▶ _YOUR INSTRUCTIONS_: Repeat the listing word for word. No pictures belong in the copy.
───
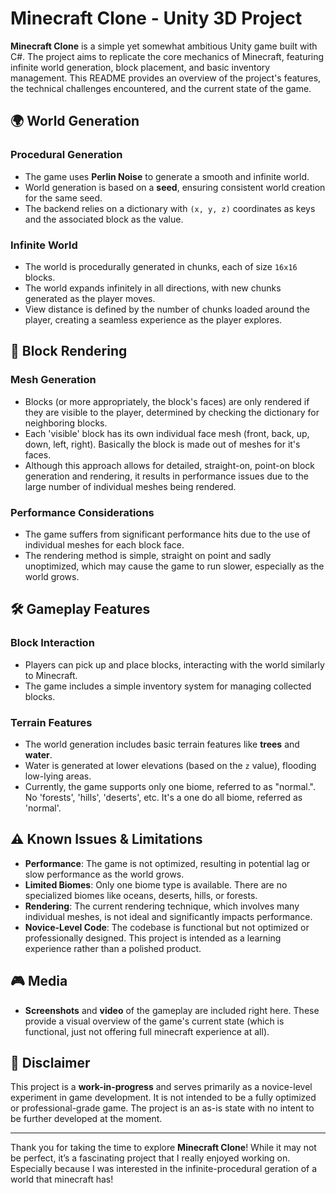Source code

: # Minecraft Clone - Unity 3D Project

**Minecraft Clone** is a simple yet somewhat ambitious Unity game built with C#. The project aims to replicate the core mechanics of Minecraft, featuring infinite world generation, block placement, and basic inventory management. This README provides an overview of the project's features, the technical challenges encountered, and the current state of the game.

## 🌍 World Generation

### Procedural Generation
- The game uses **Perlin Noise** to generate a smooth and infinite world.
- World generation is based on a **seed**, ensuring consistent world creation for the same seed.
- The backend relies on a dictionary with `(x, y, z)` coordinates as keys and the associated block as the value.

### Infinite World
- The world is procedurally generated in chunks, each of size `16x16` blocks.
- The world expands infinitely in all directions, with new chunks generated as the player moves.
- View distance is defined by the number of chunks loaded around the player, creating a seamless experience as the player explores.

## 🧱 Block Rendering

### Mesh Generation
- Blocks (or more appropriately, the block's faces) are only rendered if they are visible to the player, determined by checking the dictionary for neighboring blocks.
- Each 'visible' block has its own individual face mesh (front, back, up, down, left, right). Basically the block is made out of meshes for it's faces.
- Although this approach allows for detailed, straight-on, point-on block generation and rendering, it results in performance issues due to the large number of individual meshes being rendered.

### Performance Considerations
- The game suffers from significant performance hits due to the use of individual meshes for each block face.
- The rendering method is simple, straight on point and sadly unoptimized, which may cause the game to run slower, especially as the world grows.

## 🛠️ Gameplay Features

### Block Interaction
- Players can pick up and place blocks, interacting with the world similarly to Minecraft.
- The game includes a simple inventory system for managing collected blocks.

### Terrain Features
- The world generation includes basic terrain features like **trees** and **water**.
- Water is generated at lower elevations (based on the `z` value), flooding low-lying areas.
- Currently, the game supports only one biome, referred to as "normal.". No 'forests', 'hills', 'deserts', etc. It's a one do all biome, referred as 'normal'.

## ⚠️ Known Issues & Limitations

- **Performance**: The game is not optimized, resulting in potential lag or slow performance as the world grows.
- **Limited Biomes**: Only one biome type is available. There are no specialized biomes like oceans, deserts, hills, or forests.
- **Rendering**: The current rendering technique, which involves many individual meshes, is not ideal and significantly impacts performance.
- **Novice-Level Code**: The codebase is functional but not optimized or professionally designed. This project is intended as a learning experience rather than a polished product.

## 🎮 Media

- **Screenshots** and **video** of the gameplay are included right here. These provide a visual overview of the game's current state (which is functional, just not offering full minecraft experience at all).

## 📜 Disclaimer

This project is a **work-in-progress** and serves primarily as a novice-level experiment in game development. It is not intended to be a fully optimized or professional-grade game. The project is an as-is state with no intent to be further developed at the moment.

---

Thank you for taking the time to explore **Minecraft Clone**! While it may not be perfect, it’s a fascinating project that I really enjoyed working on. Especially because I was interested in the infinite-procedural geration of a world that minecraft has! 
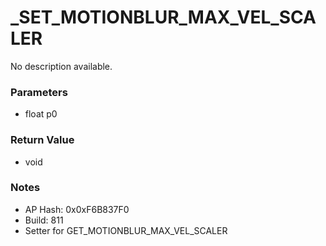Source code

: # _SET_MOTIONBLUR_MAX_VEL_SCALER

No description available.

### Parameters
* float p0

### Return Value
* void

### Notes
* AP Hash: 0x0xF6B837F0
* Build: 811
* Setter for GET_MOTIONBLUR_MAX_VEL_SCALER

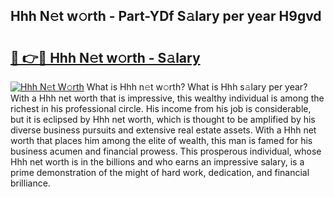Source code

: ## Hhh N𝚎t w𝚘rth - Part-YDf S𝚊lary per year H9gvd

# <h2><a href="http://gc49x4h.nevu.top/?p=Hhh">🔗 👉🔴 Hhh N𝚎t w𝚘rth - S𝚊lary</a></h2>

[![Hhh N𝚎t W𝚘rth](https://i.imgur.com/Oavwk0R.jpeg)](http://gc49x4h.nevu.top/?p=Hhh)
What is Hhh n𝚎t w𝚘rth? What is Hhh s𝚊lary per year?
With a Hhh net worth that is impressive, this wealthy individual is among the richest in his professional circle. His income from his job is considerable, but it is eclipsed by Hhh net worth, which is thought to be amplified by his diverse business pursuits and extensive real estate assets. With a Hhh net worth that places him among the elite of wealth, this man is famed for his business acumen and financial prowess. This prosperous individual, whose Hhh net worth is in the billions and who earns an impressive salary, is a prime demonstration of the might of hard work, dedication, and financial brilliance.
───
▶ _SOLUTION FOR THIS TASK_:
Source code

: # Minecraft Clone - Unity 3D Project

**Minecraft Clone** is a simple yet somewhat ambitious Unity game built with C#. The project aims to replicate the core mechanics of Minecraft, featuring infinite world generation, block placement, and basic inventory management. This README provides an overview of the project's features, the technical challenges encountered, and the current state of the game.

## 🌍 World Generation

### Procedural Generation
- The game uses **Perlin Noise** to generate a smooth and infinite world.
- World generation is based on a **seed**, ensuring consistent world creation for the same seed.
- The backend relies on a dictionary with `(x, y, z)` coordinates as keys and the associated block as the value.

### Infinite World
- The world is procedurally generated in chunks, each of size `16x16` blocks.
- The world expands infinitely in all directions, with new chunks generated as the player moves.
- View distance is defined by the number of chunks loaded around the player, creating a seamless experience as the player explores.

## 🧱 Block Rendering

### Mesh Generation
- Blocks (or more appropriately, the block's faces) are only rendered if they are visible to the player, determined by checking the dictionary for neighboring blocks.
- Each 'visible' block has its own individual face mesh (front, back, up, down, left, right). Basically the block is made out of meshes for it's faces.
- Although this approach allows for detailed, straight-on, point-on block generation and rendering, it results in performance issues due to the large number of individual meshes being rendered.

### Performance Considerations
- The game suffers from significant performance hits due to the use of individual meshes for each block face.
- The rendering method is simple, straight on point and sadly unoptimized, which may cause the game to run slower, especially as the world grows.

## 🛠️ Gameplay Features

### Block Interaction
- Players can pick up and place blocks, interacting with the world similarly to Minecraft.
- The game includes a simple inventory system for managing collected blocks.

### Terrain Features
- The world generation includes basic terrain features like **trees** and **water**.
- Water is generated at lower elevations (based on the `z` value), flooding low-lying areas.
- Currently, the game supports only one biome, referred to as "normal.". No 'forests', 'hills', 'deserts', etc. It's a one do all biome, referred as 'normal'.

## ⚠️ Known Issues & Limitations

- **Performance**: The game is not optimized, resulting in potential lag or slow performance as the world grows.
- **Limited Biomes**: Only one biome type is available. There are no specialized biomes like oceans, deserts, hills, or forests.
- **Rendering**: The current rendering technique, which involves many individual meshes, is not ideal and significantly impacts performance.
- **Novice-Level Code**: The codebase is functional but not optimized or professionally designed. This project is intended as a learning experience rather than a polished product.

## 🎮 Media

- **Screenshots** and **video** of the gameplay are included right here. These provide a visual overview of the game's current state (which is functional, just not offering full minecraft experience at all).

## 📜 Disclaimer

This project is a **work-in-progress** and serves primarily as a novice-level experiment in game development. It is not intended to be a fully optimized or professional-grade game. The project is an as-is state with no intent to be further developed at the moment.

---

Thank you for taking the time to explore **Minecraft Clone**! While it may not be perfect, it’s a fascinating project that I really enjoyed working on. Especially because I was interested in the infinite-procedural geration of a world that minecraft has! 
Source code

: # _SET_MOTIONBLUR_MAX_VEL_SCALER

No description available.

### Parameters
* float p0

### Return Value
* void

### Notes
* AP Hash: 0x0xF6B837F0
* Build: 811
* Setter for GET_MOTIONBLUR_MAX_VEL_SCALER

Source code

: ## Hhh N𝚎t w𝚘rth - Part-YDf S𝚊lary per year H9gvd

# <h2><a href="http://gc49x4h.nevu.top/?p=Hhh">🔗 👉🔴 Hhh N𝚎t w𝚘rth - S𝚊lary</a></h2>

[![Hhh N𝚎t W𝚘rth](https://i.imgur.com/Oavwk0R.jpeg)](http://gc49x4h.nevu.top/?p=Hhh)
What is Hhh n𝚎t w𝚘rth? What is Hhh s𝚊lary per year?
With a Hhh net worth that is impressive, this wealthy individual is among the richest in his professional circle. His income from his job is considerable, but it is eclipsed by Hhh net worth, which is thought to be amplified by his diverse business pursuits and extensive real estate assets. With a Hhh net worth that places him among the elite of wealth, this man is famed for his business acumen and financial prowess. This prosperous individual, whose Hhh net worth is in the billions and who earns an impressive salary, is a prime demonstration of the might of hard work, dedication, and financial brilliance.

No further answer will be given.